Dataset entries:
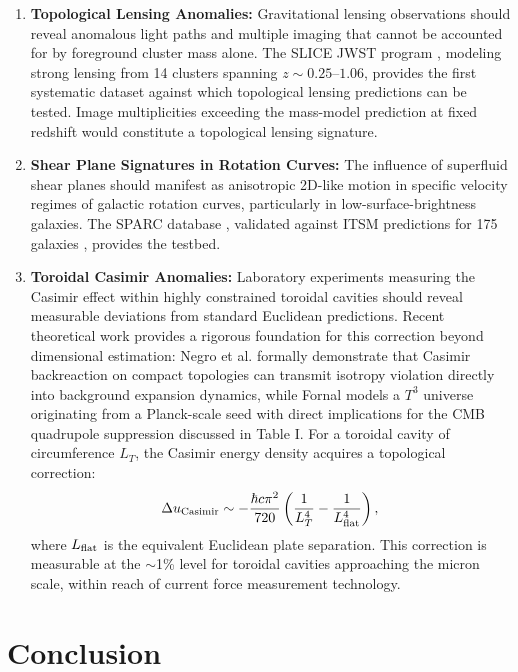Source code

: \documentclass[aps,prd,11pt,onecolumn,superscriptaddress,nofootinbib,floatfix]{revtex4-2}
\begin{document}
\begin{enumerate}
\item \textbf{Topological Lensing Anomalies:} Gravitational lensing observations should reveal anomalous light paths and multiple imaging that cannot be accounted for by foreground cluster mass alone. The SLICE JWST program \cite{cerny_2025}, modeling strong lensing from 14 clusters spanning $z \sim 0.25$--$1.06$, provides the first systematic dataset against which topological lensing predictions can be tested. Image multiplicities exceeding the mass-model prediction at fixed redshift would constitute a topological lensing signature.

\item \textbf{Shear Plane Signatures in Rotation Curves:} The influence of superfluid shear planes should manifest as anisotropic 2D-like motion in specific velocity regimes of galactic rotation curves, particularly in low-surface-brightness galaxies. The SPARC database \cite{sparc_2016}, validated against ITSM predictions for 175 galaxies \cite{itsm_main}, provides the testbed.

\item \textbf{Toroidal Casimir Anomalies:} Laboratory experiments measuring the Casimir effect \cite{casimir_1948} within highly constrained toroidal cavities should reveal measurable deviations from standard Euclidean predictions. Recent theoretical work provides a rigorous foundation for this correction beyond dimensional estimation: Negro et al. \cite{negro_2026} formally demonstrate that Casimir backreaction on compact topologies can transmit isotropy violation directly into background expansion dynamics, while Fornal \cite{fornal_2026} models a $T^3$ universe originating from a Planck-scale seed with direct implications for the CMB quadrupole suppression discussed in Table I. For a toroidal cavity of circumference $L_T$, the Casimir energy density acquires a topological correction:
\begin{equation}
\Delta u_{\rm Casimir} \sim -\frac{\hbar c \pi^2}{720} \left(\frac{1}{L_T^4} - \frac{1}{L_{\rm flat}^4}\right),
\end{equation}
where $L_{\rm flat}$ is the equivalent Euclidean plate separation. This correction is measurable at the $\sim$1\% level for toroidal cavities approaching the micron scale, within reach of current force measurement technology.

\end{enumerate}

\section{Conclusion}
\label{sec:conclusion}
\end{document}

**Problem to work on:** With the images omitted, repeat all the data word for word.

**Expected answer:**
Source code

: \documentclass[aps,prd,11pt,onecolumn,superscriptaddress,nofootinbib,floatfix]{revtex4-2}
\begin{document}
\begin{enumerate}
\item \textbf{Topological Lensing Anomalies:} Gravitational lensing observations should reveal anomalous light paths and multiple imaging that cannot be accounted for by foreground cluster mass alone. The SLICE JWST program \cite{cerny_2025}, modeling strong lensing from 14 clusters spanning $z \sim 0.25$--$1.06$, provides the first systematic dataset against which topological lensing predictions can be tested. Image multiplicities exceeding the mass-model prediction at fixed redshift would constitute a topological lensing signature.

\item \textbf{Shear Plane Signatures in Rotation Curves:} The influence of superfluid shear planes should manifest as anisotropic 2D-like motion in specific velocity regimes of galactic rotation curves, particularly in low-surface-brightness galaxies. The SPARC database \cite{sparc_2016}, validated against ITSM predictions for 175 galaxies \cite{itsm_main}, provides the testbed.

\item \textbf{Toroidal Casimir Anomalies:} Laboratory experiments measuring the Casimir effect \cite{casimir_1948} within highly constrained toroidal cavities should reveal measurable deviations from standard Euclidean predictions. Recent theoretical work provides a rigorous foundation for this correction beyond dimensional estimation: Negro et al. \cite{negro_2026} formally demonstrate that Casimir backreaction on compact topologies can transmit isotropy violation directly into background expansion dynamics, while Fornal \cite{fornal_2026} models a $T^3$ universe originating from a Planck-scale seed with direct implications for the CMB quadrupole suppression discussed in Table I. For a toroidal cavity of circumference $L_T$, the Casimir energy density acquires a topological correction:
\begin{equation}
\Delta u_{\rm Casimir} \sim -\frac{\hbar c \pi^2}{720} \left(\frac{1}{L_T^4} - \frac{1}{L_{\rm flat}^4}\right),
\end{equation}
where $L_{\rm flat}$ is the equivalent Euclidean plate separation. This correction is measurable at the $\sim$1\% level for toroidal cavities approaching the micron scale, within reach of current force measurement technology.

\end{enumerate}

\section{Conclusion}
\label{sec:conclusion}
\end{document}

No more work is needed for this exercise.